Patients with hepatitis B infection (HBV) did better on tenofovir alafenamide (TAF) than on tenofovir disoproxil fumarate (TDF), researchers from Spain reported today.
In a presentation at the International Liver Congress in Barcelona, Maria Buti, MD, of the Hospital General Universitari Vall d’Hebron, Barcelona said study patients showed fewer negative changes in their bones and kidneys. Two studies showed that regardless of their HBV antigen status, patients who got 25 mg of TAF daily had the same benefits as people taking TDF, she said.
Buti was reporting on ongoing phase 3 trials that will run over 96 weeks.

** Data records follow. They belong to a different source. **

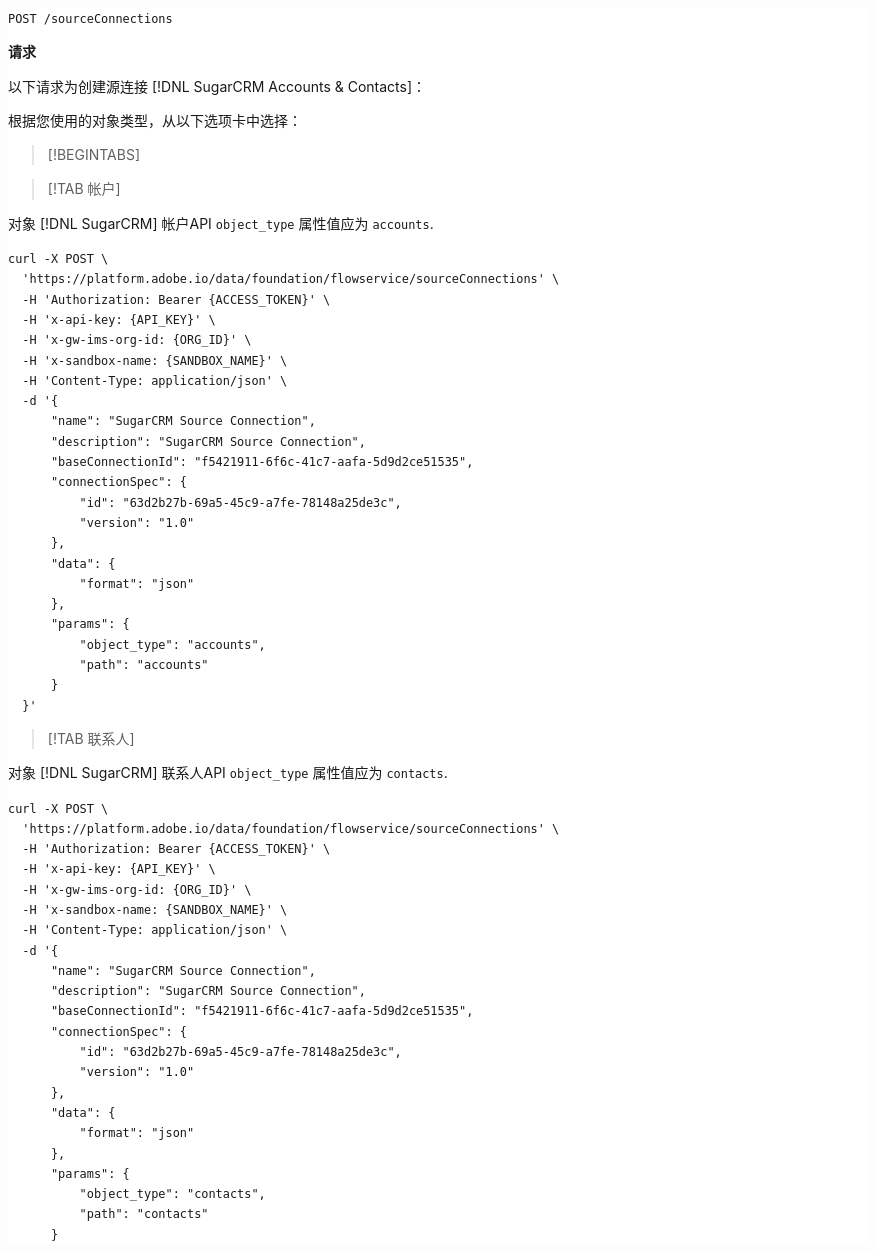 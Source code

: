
 ```https
POST /sourceConnections
```

**请求**

以下请求为创建源连接 [!DNL SugarCRM Accounts & Contacts]：

根据您使用的对象类型，从以下选项卡中选择：

>[!BEGINTABS]

>[!TAB 帐户]

对象 [!DNL SugarCRM] 帐户API `object_type` 属性值应为 `accounts`.

```shell
curl -X POST \
  'https://platform.adobe.io/data/foundation/flowservice/sourceConnections' \
  -H 'Authorization: Bearer {ACCESS_TOKEN}' \
  -H 'x-api-key: {API_KEY}' \
  -H 'x-gw-ims-org-id: {ORG_ID}' \
  -H 'x-sandbox-name: {SANDBOX_NAME}' \
  -H 'Content-Type: application/json' \
  -d '{
      "name": "SugarCRM Source Connection",
      "description": "SugarCRM Source Connection",
      "baseConnectionId": "f5421911-6f6c-41c7-aafa-5d9d2ce51535",
      "connectionSpec": {
          "id": "63d2b27b-69a5-45c9-a7fe-78148a25de3c",
          "version": "1.0"
      },
      "data": {
          "format": "json"
      },
      "params": {
          "object_type": "accounts",
          "path": "accounts"
      }
  }'
```

>[!TAB 联系人]

对象 [!DNL SugarCRM] 联系人API `object_type` 属性值应为 `contacts`.

```shell
curl -X POST \
  'https://platform.adobe.io/data/foundation/flowservice/sourceConnections' \
  -H 'Authorization: Bearer {ACCESS_TOKEN}' \
  -H 'x-api-key: {API_KEY}' \
  -H 'x-gw-ims-org-id: {ORG_ID}' \
  -H 'x-sandbox-name: {SANDBOX_NAME}' \
  -H 'Content-Type: application/json' \
  -d '{
      "name": "SugarCRM Source Connection",
      "description": "SugarCRM Source Connection",
      "baseConnectionId": "f5421911-6f6c-41c7-aafa-5d9d2ce51535",
      "connectionSpec": {
          "id": "63d2b27b-69a5-45c9-a7fe-78148a25de3c",
          "version": "1.0"
      },
      "data": {
          "format": "json"
      },
      "params": {
          "object_type": "contacts",
          "path": "contacts"
      }
```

Patients were randomized to get either TAF 25mg or TDF 300mg with a primary efficacy endpoint of seeing their HBB DNA levels drop below 29 IU/mL at week 48.
Safety endpoints were measurements of bone mineral density and kidney function.
In patients who showed no HBV antigens, both treatment groups showed comparable success in reaching the primary endpoint for efficacy (94% for TAF and 93% for TDF.)
In those patients who did have HBV antigens, results were again comparable (64% for TAF and 67% for TDF.)
But patients getting TAF had significantly less loss of bone mineral density and fewer signs of kidney problems.
“These two studies demonstrate that treatment with tenofovir alafenamide is as effective and yet safer than treatment with tenofovir disoproxil fumarate,” said lead author Buti.